A row over the operation of an Airbnb in a gated community in Hope Pastures, St Andrew, which has been described as a “nuisance” by residents and was being operated in breach of the rules governing properties in that area, has been settled by the Supreme Court.
The judgment, an attorney involved in the matter has argued, could impact similar operations in residential settings.
Ruling on an injunction sought by a citizen against the owners of the Scotland Drive property in College Green last week, the court declared that “the activities of occupiers who are deemed short-term licensees or tenants constitute a nuisance and are in breach” of the restrictive covenants on the certificate of title for the property which state that it should be used for residential purposes only.
The court further barred the owners, or agents acting on their behalf, “from allowing their property to be used for short-term occupancy, licence or tenancy for the purpose of a trade or business” and “from permitting their said property to be used in such a manner as to amount to a nuisance”.
Additionally, the court refused to grant the offending property owners leave to appeal and, in a penal notice to the owners, warned that failure to comply with the terms of the Order constitutes contempt for which they “may be liable to be imprisoned or to have [their] assets confiscated”.
The ruling capped the discontent which has been simmering between the absentee owners of the property — which consists of a townhouse and an apartment — and homeowners in the area for several months now.
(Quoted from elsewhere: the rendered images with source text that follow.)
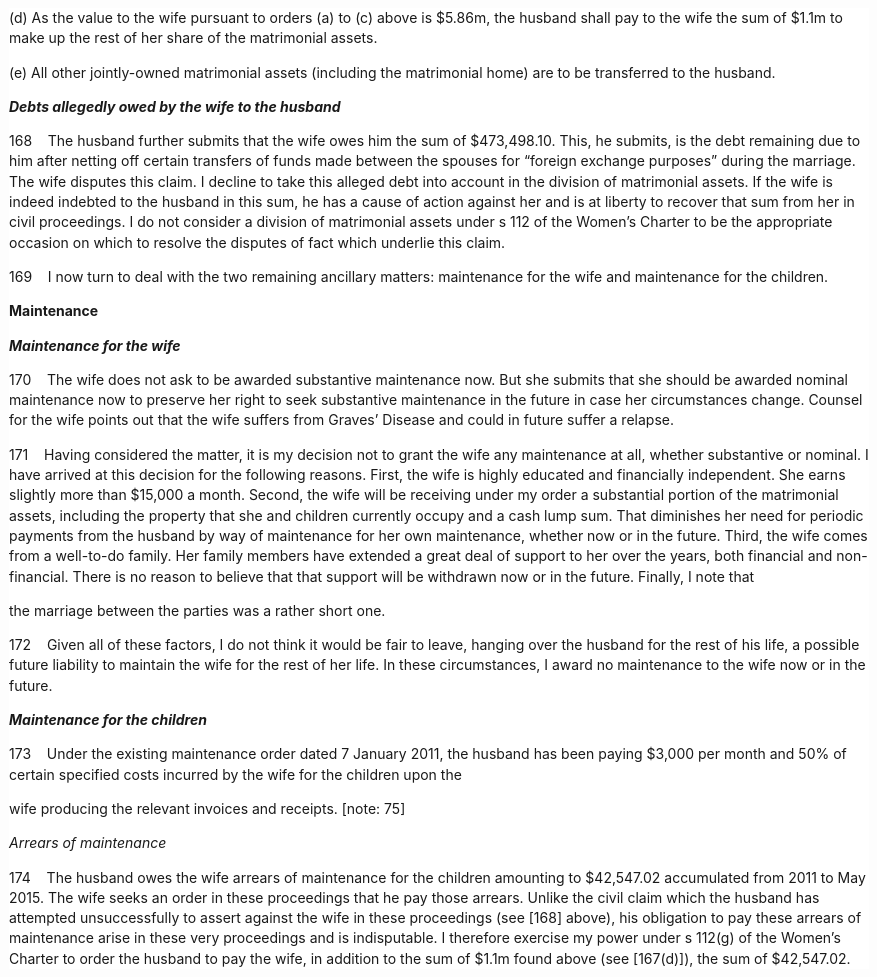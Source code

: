  (d) As the value to the wife pursuant to orders (a) to (c) above is $5.86m, the husband shall pay to the wife the sum of $1.1m to make up the rest of her share of the matrimonial assets. 

 (e) All other jointly-owned matrimonial assets (including the matrimonial home) are to be transferred to the husband. 

**_Debts allegedly owed by the wife to the husband_** 

168    The husband further submits that the wife owes him the sum of $473,498.10. This, he submits, is the debt remaining due to him after netting off certain transfers of funds made between the spouses for “foreign exchange purposes” during the marriage. The wife disputes this claim. I decline to take this alleged debt into account in the division of matrimonial assets. If the wife is indeed indebted to the husband in this sum, he has a cause of action against her and is at liberty to recover that sum from her in civil proceedings. I do not consider a division of matrimonial assets under s 112 of the Women’s Charter to be the appropriate occasion on which to resolve the disputes of fact which underlie this claim. 

169    I now turn to deal with the two remaining ancillary matters: maintenance for the wife and maintenance for the children. 

**Maintenance** 

**_Maintenance for the wife_** 

170    The wife does not ask to be awarded substantive maintenance now. But she submits that she should be awarded nominal maintenance now to preserve her right to seek substantive maintenance in the future in case her circumstances change. Counsel for the wife points out that the wife suffers from Graves’ Disease and could in future suffer a relapse. 

171    Having considered the matter, it is my decision not to grant the wife any maintenance at all, whether substantive or nominal. I have arrived at this decision for the following reasons. First, the wife is highly educated and financially independent. She earns slightly more than $15,000 a month. Second, the wife will be receiving under my order a substantial portion of the matrimonial assets, including the property that she and children currently occupy and a cash lump sum. That diminishes her need for periodic payments from the husband by way of maintenance for her own maintenance, whether now or in the future. Third, the wife comes from a well-to-do family. Her family members have extended a great deal of support to her over the years, both financial and non-financial. There is no reason to believe that that support will be withdrawn now or in the future. Finally, I note that 


the marriage between the parties was a rather short one. 

172    Given all of these factors, I do not think it would be fair to leave, hanging over the husband for the rest of his life, a possible future liability to maintain the wife for the rest of her life. In these circumstances, I award no maintenance to the wife now or in the future. 

**_Maintenance for the children_** 

173    Under the existing maintenance order dated 7 January 2011, the husband has been paying $3,000 per month and 50% of certain specified costs incurred by the wife for the children upon the 

wife producing the relevant invoices and receipts. [note: 75] 

_Arrears of maintenance_ 

174    The husband owes the wife arrears of maintenance for the children amounting to $42,547.02 accumulated from 2011 to May 2015. The wife seeks an order in these proceedings that he pay those arrears. Unlike the civil claim which the husband has attempted unsuccessfully to assert against the wife in these proceedings (see [168] above), his obligation to pay these arrears of maintenance arise in these very proceedings and is indisputable. I therefore exercise my power under s 112(g) of the Women’s Charter to order the husband to pay the wife, in addition to the sum of $1.1m found above (see [167(d)]), the sum of $42,547.02.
In the matter, which was brought to trial in May this year, the court was told that a husband and wife had to move out of their home for several months because of disturbances from the offending address. According to the complainant, the almost constant flow of strangers, who are rowdy in appearance and behaviour, have brought “pure grief and stress” and a life lived in fear in not knowing who will be the next occupant. Further aggravation came from the improper disposal of garbage and the parking of vehicles by the renters invariably blocking the access of residents to their own homes.
The suit outlined that sometime in July 2021 the citizens’ association had engaged a law firm to write to the property owners — who do not live at the premises — threatening to sue if they did not take steps to prevent it from being used in that manner. It said the Kingston and St Andrew Municipal Corporation had also visited the property and issued a Cease and Desist Order. According to court documents, the disturbance ceased for a few weeks but resumed.
It further disclosed that a January 2022 meeting between the citizens’ association and the property owners saw another short truce, before a fresh set of renters arrived and “started the same series of acts of nuisance and disturbance all over again”.
The certificates of titles for all the lots in College Green are endorsed with restrictive covenants which prohibit the houses from being used for purposes other than that which is solely residential, and also prohibit them from being used for business purposes. Further, the certificates of titles of all the owners show that the owners are entitled to enforce these covenants against each other. Owners, upon acquiring their properties, were told by the citizens’ association that there should be no Airbnb in the complex and this was agreed to, the court was told.
On Monday, attorney John Givans, who represented the citizen who sought the injunction, said the judgment might have implications for other such operations in similar settings.
“I think that you might very well find cases where the covenants are similar, because the idea behind the covenant is that the property should be used for long-term purposes. The essence of the whole thing is that businesses are being operated on the premises, the business being short-term letting. The court held that the covenant being properly construed means that the owners should not rent the property on short-term lettings. The court found that to do so amounts to business.”
“It might have long-term, far-reaching implications to the extent that if covenants arise similar to my client’s and the defendants, maybe it would mean that to rent a property to Airbnb or Airbnb occupants in cases where the covenants says this should not be, then that would run afoul of the covenant,” Givans told the Jamaica Observer.
“The covenant said the property should be used as private residences, and the court said people renting for Airbnb are not long-term residents. ‘Residence’ suggests privately occupying it as your normal place of abode, so it might have implications,” he added.